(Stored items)
►
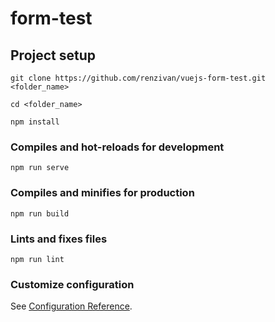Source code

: # form-test

## Project setup

```
git clone https://github.com/renzivan/vuejs-form-test.git <folder_name>
```

```
cd <folder_name>
```

```
npm install
```

### Compiles and hot-reloads for development
```
npm run serve
```

### Compiles and minifies for production
```
npm run build
```

### Lints and fixes files
```
npm run lint
```

### Customize configuration
See [Configuration Reference](https://cli.vuejs.org/config/).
◄
ASSIGNED TASK: Set down every record above exactly as it stands, but skip the pictures.

RESPONSE TO THE EXERCISE:
Source code

: # form-test

## Project setup

```
git clone https://github.com/renzivan/vuejs-form-test.git <folder_name>
```

```
cd <folder_name>
```

```
npm install
```

### Compiles and hot-reloads for development
```
npm run serve
```

### Compiles and minifies for production
```
npm run build
```

### Lints and fixes files
```
npm run lint
```

### Customize configuration
See [Configuration Reference](https://cli.vuejs.org/config/).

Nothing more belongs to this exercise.